- _Problem requirements_:
Images don't belong in the copy. Output the rest of the data exactly.

[Stored data entries]
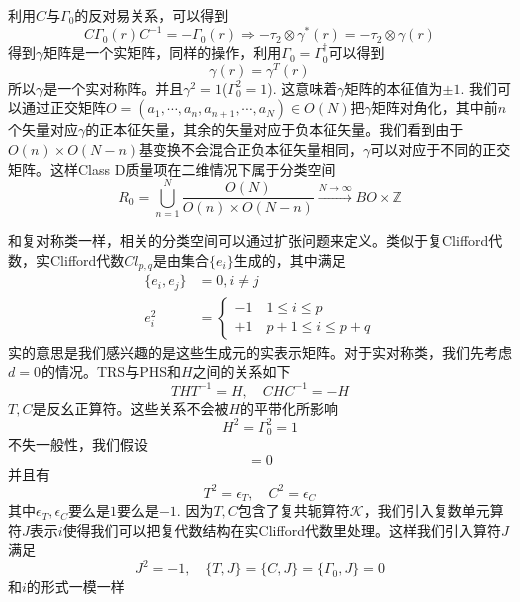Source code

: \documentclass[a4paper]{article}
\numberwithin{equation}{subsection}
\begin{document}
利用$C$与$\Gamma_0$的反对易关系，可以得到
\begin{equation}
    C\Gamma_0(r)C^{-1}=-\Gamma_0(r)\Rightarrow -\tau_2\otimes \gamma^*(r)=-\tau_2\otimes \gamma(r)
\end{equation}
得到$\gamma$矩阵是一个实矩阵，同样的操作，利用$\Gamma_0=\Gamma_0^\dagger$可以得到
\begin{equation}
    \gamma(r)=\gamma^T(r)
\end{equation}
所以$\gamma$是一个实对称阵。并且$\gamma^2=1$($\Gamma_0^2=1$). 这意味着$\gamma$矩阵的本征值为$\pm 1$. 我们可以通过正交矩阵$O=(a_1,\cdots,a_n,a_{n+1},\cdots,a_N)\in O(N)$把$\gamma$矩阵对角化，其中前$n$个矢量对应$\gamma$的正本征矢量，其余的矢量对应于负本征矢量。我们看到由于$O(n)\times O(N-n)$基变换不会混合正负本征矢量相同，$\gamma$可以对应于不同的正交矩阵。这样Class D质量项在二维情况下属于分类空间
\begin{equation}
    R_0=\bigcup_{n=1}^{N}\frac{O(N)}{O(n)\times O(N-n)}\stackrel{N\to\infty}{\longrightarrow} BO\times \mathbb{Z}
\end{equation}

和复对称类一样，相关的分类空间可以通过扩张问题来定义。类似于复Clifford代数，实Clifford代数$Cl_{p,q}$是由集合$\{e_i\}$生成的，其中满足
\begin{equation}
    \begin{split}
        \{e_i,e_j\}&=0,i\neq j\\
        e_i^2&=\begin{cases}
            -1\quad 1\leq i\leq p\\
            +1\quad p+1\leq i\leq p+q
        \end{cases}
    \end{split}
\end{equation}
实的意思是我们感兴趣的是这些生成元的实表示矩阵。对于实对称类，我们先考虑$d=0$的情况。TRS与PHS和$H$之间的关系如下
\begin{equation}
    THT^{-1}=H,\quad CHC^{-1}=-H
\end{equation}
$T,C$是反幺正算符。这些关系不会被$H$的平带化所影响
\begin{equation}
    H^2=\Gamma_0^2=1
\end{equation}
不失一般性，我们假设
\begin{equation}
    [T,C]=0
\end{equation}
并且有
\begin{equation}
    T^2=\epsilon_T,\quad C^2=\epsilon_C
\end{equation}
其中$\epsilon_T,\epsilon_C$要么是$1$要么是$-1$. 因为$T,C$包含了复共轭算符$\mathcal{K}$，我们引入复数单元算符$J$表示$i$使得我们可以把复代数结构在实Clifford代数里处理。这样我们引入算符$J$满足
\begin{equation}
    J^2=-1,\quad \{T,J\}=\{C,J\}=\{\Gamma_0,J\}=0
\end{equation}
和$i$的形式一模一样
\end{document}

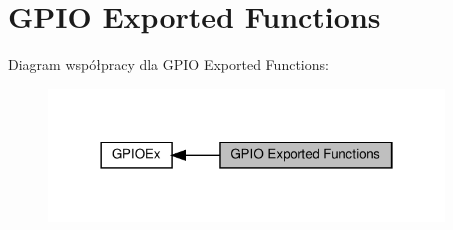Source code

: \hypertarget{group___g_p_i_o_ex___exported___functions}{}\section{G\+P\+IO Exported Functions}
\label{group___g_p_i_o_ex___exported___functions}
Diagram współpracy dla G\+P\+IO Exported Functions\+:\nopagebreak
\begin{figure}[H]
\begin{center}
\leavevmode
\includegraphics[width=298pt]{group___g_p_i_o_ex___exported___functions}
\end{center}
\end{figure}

- _Answer to this task_:
Source code

: \documentclass[a4paper]{article}
\numberwithin{equation}{subsection}
\begin{document}
利用$C$与$\Gamma_0$的反对易关系，可以得到
\begin{equation}
    C\Gamma_0(r)C^{-1}=-\Gamma_0(r)\Rightarrow -\tau_2\otimes \gamma^*(r)=-\tau_2\otimes \gamma(r)
\end{equation}
得到$\gamma$矩阵是一个实矩阵，同样的操作，利用$\Gamma_0=\Gamma_0^\dagger$可以得到
\begin{equation}
    \gamma(r)=\gamma^T(r)
\end{equation}
所以$\gamma$是一个实对称阵。并且$\gamma^2=1$($\Gamma_0^2=1$). 这意味着$\gamma$矩阵的本征值为$\pm 1$. 我们可以通过正交矩阵$O=(a_1,\cdots,a_n,a_{n+1},\cdots,a_N)\in O(N)$把$\gamma$矩阵对角化，其中前$n$个矢量对应$\gamma$的正本征矢量，其余的矢量对应于负本征矢量。我们看到由于$O(n)\times O(N-n)$基变换不会混合正负本征矢量相同，$\gamma$可以对应于不同的正交矩阵。这样Class D质量项在二维情况下属于分类空间
\begin{equation}
    R_0=\bigcup_{n=1}^{N}\frac{O(N)}{O(n)\times O(N-n)}\stackrel{N\to\infty}{\longrightarrow} BO\times \mathbb{Z}
\end{equation}

和复对称类一样，相关的分类空间可以通过扩张问题来定义。类似于复Clifford代数，实Clifford代数$Cl_{p,q}$是由集合$\{e_i\}$生成的，其中满足
\begin{equation}
    \begin{split}
        \{e_i,e_j\}&=0,i\neq j\\
        e_i^2&=\begin{cases}
            -1\quad 1\leq i\leq p\\
            +1\quad p+1\leq i\leq p+q
        \end{cases}
    \end{split}
\end{equation}
实的意思是我们感兴趣的是这些生成元的实表示矩阵。对于实对称类，我们先考虑$d=0$的情况。TRS与PHS和$H$之间的关系如下
\begin{equation}
    THT^{-1}=H,\quad CHC^{-1}=-H
\end{equation}
$T,C$是反幺正算符。这些关系不会被$H$的平带化所影响
\begin{equation}
    H^2=\Gamma_0^2=1
\end{equation}
不失一般性，我们假设
\begin{equation}
    [T,C]=0
\end{equation}
并且有
\begin{equation}
    T^2=\epsilon_T,\quad C^2=\epsilon_C
\end{equation}
其中$\epsilon_T,\epsilon_C$要么是$1$要么是$-1$. 因为$T,C$包含了复共轭算符$\mathcal{K}$，我们引入复数单元算符$J$表示$i$使得我们可以把复代数结构在实Clifford代数里处理。这样我们引入算符$J$满足
\begin{equation}
    J^2=-1,\quad \{T,J\}=\{C,J\}=\{\Gamma_0,J\}=0
\end{equation}
和$i$的形式一模一样
\end{document}

Source code

: \hypertarget{group___g_p_i_o_ex___exported___functions}{}\section{G\+P\+IO Exported Functions}
\label{group___g_p_i_o_ex___exported___functions}
Diagram współpracy dla G\+P\+IO Exported Functions\+:\nopagebreak
\begin{figure}[H]
\begin{center}
\leavevmode
\includegraphics[width=298pt]{group___g_p_i_o_ex___exported___functions}
\end{center}
\end{figure}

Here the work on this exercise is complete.